Exercise goal: Scan the material that follows for lines with "desses". Answer with how many there are, nothing else.

== Input data

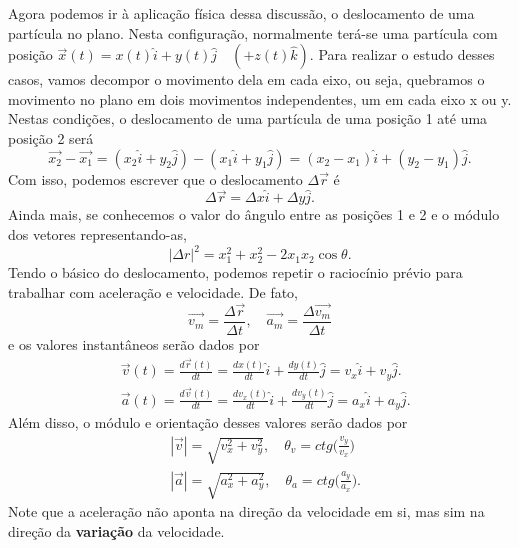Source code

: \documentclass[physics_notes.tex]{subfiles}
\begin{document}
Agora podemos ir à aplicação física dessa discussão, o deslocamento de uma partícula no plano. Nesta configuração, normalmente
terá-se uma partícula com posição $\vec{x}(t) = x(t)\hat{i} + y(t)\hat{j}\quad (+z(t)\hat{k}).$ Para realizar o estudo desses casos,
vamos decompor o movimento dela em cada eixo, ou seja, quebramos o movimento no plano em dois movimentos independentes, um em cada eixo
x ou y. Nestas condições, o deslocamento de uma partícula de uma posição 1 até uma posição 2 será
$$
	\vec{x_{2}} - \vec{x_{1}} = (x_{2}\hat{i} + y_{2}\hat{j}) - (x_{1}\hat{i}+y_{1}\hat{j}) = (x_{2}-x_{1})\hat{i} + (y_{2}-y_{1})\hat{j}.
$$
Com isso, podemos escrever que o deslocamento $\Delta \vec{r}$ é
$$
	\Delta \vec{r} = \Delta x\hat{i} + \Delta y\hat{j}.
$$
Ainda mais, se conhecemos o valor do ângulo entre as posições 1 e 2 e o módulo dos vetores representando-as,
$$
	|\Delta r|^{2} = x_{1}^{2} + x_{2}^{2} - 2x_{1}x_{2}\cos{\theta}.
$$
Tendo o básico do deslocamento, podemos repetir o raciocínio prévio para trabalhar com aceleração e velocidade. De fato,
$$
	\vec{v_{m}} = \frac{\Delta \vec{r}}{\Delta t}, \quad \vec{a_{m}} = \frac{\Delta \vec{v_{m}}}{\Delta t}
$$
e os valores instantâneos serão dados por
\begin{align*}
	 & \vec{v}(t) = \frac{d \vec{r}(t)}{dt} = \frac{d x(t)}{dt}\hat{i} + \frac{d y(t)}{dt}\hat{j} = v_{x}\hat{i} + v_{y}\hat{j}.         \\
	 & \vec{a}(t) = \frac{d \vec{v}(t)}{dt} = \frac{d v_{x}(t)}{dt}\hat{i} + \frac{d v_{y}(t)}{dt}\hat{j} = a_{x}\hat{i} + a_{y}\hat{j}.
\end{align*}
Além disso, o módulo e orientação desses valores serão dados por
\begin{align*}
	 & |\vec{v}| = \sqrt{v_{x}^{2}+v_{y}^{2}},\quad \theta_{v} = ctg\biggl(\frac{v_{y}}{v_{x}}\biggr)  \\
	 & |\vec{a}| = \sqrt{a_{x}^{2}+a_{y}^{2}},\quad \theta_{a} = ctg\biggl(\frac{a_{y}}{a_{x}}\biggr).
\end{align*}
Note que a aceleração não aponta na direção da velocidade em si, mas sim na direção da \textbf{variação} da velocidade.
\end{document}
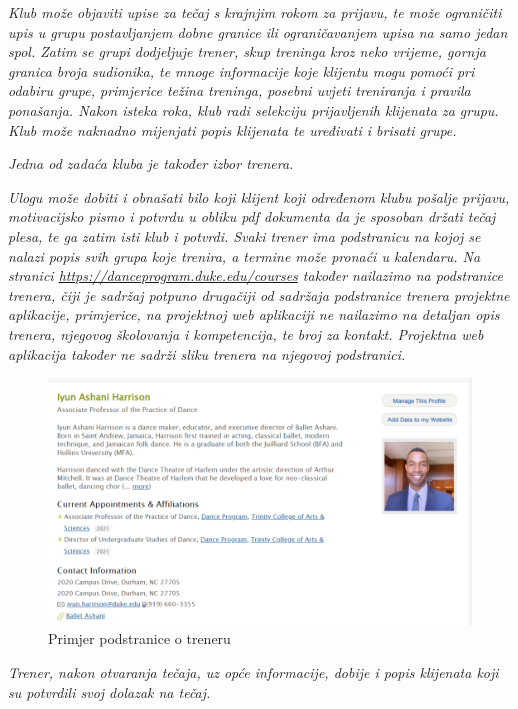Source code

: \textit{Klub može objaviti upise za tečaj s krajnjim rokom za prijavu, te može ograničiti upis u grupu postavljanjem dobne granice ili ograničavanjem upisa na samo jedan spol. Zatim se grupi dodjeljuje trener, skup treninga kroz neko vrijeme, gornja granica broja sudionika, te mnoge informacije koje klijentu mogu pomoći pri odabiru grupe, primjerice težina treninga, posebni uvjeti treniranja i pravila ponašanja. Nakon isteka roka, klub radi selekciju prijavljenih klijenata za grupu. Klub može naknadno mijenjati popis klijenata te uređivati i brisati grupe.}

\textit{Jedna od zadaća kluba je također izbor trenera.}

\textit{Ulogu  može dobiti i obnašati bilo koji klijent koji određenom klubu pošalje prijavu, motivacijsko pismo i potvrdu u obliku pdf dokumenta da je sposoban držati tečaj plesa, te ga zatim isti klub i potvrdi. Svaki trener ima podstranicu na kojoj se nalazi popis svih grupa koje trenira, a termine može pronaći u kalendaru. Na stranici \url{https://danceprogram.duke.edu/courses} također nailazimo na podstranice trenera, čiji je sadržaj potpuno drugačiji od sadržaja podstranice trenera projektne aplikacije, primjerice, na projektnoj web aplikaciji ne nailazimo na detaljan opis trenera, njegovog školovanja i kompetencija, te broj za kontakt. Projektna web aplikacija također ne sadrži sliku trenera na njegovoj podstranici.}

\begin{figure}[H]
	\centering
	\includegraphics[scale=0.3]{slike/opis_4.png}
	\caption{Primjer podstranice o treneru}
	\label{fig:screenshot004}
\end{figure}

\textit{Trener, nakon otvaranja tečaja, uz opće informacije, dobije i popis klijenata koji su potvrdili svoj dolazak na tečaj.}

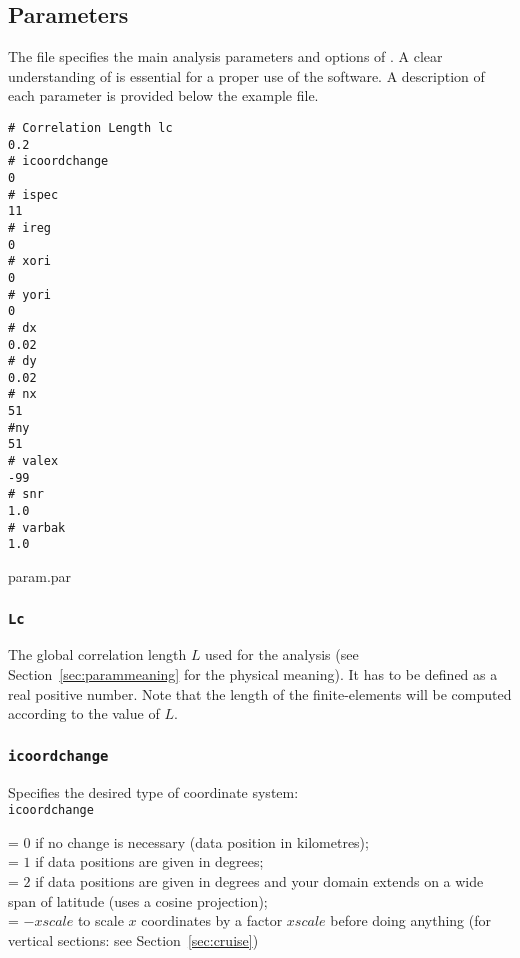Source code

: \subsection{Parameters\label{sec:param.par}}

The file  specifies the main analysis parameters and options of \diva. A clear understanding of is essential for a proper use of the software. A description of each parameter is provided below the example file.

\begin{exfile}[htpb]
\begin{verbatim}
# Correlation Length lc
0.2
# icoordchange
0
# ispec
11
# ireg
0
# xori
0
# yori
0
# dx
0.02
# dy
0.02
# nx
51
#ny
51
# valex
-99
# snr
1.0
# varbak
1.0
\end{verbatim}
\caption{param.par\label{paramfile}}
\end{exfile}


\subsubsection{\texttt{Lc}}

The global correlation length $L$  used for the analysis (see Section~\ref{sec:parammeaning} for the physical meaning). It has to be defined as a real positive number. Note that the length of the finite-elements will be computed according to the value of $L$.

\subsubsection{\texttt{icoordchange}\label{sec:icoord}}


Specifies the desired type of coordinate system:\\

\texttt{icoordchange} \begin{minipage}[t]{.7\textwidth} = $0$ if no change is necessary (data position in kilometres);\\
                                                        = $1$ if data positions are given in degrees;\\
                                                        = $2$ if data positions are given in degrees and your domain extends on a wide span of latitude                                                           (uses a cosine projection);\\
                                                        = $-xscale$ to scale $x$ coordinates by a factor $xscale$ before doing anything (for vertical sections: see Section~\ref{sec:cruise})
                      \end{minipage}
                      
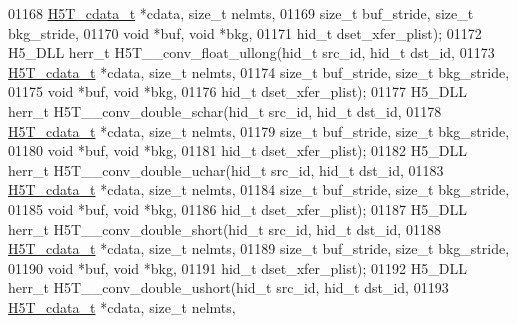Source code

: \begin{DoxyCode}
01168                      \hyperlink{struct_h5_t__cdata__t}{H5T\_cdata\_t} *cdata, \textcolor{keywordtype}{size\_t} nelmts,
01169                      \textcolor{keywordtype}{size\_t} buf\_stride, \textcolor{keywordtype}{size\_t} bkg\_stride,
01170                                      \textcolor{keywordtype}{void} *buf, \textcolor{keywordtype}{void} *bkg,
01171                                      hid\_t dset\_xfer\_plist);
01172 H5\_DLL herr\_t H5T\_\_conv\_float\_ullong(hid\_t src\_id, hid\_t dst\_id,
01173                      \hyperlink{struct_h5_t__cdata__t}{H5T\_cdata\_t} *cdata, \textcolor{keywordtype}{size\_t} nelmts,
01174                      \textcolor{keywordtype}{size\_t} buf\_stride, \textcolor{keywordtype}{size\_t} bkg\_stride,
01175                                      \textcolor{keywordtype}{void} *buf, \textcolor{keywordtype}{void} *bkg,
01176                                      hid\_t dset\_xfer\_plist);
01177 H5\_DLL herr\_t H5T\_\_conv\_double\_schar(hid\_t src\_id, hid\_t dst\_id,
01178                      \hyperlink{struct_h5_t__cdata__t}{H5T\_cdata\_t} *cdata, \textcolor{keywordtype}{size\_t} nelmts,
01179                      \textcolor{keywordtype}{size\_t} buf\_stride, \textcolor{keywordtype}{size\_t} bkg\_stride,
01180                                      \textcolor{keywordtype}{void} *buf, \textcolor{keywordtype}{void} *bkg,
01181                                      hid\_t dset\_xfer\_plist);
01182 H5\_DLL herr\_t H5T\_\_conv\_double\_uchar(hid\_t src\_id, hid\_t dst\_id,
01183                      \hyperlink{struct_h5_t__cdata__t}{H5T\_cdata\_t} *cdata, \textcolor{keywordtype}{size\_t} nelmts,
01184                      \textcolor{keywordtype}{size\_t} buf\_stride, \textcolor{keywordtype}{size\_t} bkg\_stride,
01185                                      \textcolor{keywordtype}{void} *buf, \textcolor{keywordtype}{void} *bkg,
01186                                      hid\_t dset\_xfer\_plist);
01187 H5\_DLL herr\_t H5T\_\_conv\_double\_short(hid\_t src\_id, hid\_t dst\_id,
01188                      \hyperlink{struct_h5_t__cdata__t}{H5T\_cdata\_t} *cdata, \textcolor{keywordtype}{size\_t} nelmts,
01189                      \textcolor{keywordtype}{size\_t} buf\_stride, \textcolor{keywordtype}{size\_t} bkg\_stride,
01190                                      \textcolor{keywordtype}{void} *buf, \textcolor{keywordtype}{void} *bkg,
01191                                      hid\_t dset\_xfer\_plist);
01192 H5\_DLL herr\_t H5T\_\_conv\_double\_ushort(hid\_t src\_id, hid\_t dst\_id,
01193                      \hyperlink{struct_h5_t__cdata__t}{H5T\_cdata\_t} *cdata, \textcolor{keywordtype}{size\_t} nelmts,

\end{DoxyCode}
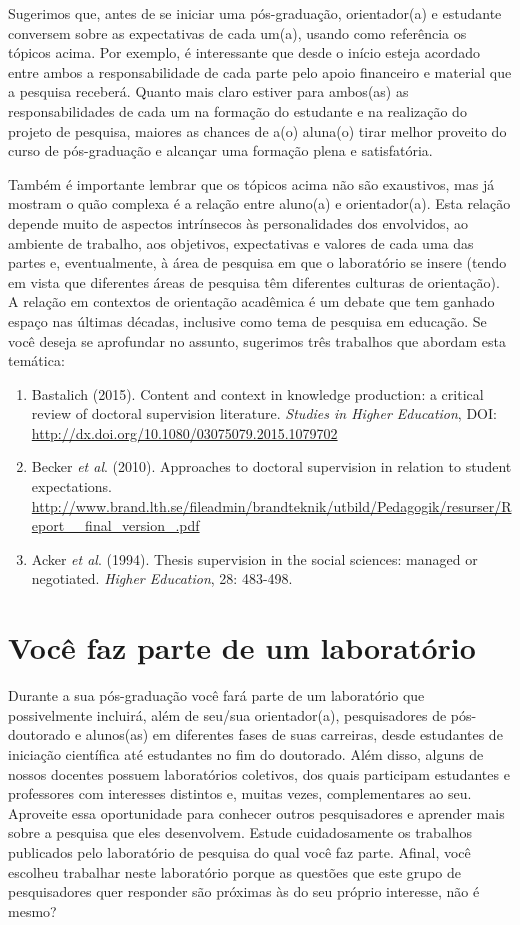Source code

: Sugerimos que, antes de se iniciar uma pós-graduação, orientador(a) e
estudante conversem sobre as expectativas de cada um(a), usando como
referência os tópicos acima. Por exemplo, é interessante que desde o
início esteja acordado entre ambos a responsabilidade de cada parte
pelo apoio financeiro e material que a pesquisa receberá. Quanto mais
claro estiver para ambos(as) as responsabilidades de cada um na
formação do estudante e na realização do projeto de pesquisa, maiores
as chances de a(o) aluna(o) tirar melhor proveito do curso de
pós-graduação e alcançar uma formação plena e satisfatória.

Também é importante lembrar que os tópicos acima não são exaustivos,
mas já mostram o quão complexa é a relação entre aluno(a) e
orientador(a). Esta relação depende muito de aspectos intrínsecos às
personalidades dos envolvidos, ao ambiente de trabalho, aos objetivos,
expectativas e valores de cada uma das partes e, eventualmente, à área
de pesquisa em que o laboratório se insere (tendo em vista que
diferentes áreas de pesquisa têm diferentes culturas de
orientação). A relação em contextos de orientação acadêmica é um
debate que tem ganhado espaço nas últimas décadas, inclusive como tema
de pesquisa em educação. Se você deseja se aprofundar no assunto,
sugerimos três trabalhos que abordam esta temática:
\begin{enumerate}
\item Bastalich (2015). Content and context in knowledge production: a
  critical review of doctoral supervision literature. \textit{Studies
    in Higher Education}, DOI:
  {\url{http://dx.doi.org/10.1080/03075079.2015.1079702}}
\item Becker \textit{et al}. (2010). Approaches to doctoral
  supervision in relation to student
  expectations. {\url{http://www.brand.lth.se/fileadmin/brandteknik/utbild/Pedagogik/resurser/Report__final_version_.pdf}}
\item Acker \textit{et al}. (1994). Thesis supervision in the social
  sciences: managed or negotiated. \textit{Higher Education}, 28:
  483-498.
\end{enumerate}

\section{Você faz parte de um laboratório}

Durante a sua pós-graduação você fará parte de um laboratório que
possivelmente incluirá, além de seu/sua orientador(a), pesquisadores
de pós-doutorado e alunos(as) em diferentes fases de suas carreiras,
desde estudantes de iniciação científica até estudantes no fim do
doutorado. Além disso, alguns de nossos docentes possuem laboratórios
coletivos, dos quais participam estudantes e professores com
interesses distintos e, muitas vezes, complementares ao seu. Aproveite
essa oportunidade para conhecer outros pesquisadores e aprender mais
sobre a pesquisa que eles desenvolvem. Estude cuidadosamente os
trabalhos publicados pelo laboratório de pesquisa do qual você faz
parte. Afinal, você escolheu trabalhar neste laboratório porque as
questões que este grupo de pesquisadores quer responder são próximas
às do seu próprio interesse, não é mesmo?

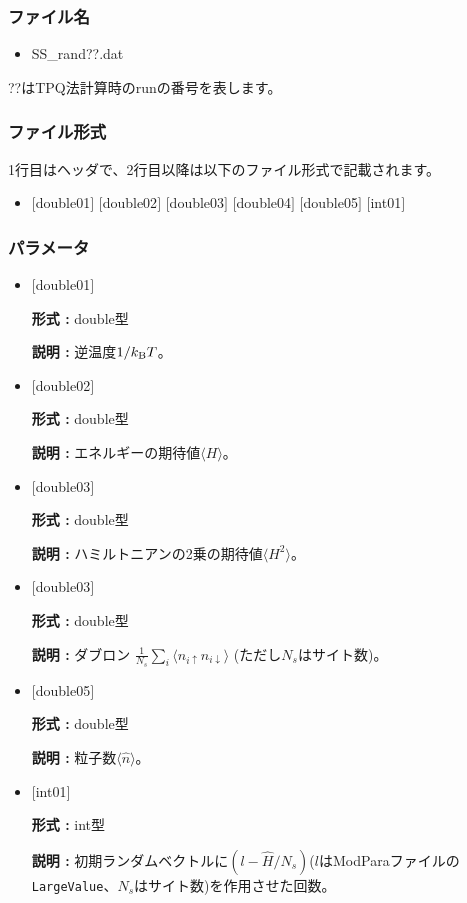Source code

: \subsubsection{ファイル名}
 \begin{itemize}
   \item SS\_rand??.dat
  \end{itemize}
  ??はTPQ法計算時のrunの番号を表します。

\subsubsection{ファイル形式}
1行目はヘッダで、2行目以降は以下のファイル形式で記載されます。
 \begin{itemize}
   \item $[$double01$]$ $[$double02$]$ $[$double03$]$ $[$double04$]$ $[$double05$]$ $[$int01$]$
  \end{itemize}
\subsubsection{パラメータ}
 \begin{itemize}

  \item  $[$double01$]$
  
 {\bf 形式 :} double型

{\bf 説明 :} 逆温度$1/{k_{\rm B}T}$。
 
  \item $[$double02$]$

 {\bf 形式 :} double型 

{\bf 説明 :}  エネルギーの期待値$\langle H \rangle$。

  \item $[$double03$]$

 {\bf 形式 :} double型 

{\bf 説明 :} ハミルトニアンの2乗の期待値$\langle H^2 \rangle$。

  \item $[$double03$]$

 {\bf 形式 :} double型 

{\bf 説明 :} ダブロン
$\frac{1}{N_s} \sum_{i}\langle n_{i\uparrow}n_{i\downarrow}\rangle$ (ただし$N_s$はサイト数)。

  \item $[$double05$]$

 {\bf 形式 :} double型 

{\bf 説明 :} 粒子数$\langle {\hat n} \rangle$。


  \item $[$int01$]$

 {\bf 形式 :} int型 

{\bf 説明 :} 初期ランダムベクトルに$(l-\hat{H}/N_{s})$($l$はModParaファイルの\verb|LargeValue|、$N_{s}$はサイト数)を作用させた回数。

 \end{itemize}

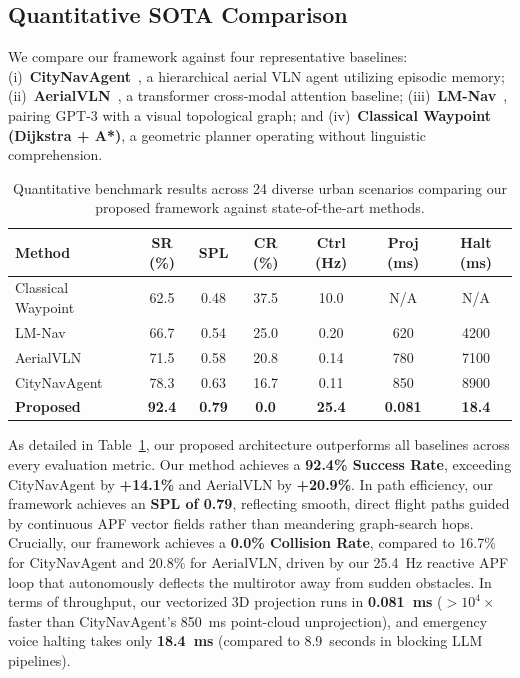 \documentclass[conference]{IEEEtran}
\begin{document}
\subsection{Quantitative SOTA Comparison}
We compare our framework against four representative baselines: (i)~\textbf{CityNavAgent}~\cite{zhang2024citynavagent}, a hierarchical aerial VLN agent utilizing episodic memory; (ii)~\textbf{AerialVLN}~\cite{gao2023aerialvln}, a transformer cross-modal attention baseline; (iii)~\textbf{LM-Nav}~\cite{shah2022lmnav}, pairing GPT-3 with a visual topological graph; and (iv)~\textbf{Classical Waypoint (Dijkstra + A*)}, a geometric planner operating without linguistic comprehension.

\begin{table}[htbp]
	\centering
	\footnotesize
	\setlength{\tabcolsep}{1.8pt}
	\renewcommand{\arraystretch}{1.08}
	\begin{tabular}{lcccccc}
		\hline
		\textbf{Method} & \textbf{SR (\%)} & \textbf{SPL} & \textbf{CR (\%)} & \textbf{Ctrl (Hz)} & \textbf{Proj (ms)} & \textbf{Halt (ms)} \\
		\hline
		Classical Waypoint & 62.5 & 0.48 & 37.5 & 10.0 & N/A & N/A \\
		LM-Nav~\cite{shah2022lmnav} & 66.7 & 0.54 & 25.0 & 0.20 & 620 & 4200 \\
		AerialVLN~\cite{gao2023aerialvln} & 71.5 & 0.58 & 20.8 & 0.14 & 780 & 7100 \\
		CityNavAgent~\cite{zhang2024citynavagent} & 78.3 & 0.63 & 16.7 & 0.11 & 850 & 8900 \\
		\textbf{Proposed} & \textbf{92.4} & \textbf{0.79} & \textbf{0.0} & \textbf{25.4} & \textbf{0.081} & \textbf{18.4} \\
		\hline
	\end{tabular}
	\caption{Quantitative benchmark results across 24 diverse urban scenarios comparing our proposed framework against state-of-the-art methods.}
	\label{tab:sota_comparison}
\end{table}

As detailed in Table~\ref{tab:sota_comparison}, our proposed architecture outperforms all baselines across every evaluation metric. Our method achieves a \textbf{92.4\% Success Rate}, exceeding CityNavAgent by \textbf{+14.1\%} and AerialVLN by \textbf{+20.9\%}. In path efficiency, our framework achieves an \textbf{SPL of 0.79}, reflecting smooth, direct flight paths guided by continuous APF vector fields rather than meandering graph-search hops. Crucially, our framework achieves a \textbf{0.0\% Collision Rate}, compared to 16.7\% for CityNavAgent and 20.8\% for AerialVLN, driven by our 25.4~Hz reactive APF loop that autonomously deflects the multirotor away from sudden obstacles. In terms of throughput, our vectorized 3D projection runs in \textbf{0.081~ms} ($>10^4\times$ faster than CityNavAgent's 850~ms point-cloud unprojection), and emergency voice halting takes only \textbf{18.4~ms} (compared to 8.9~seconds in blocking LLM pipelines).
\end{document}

====

Written reply: 2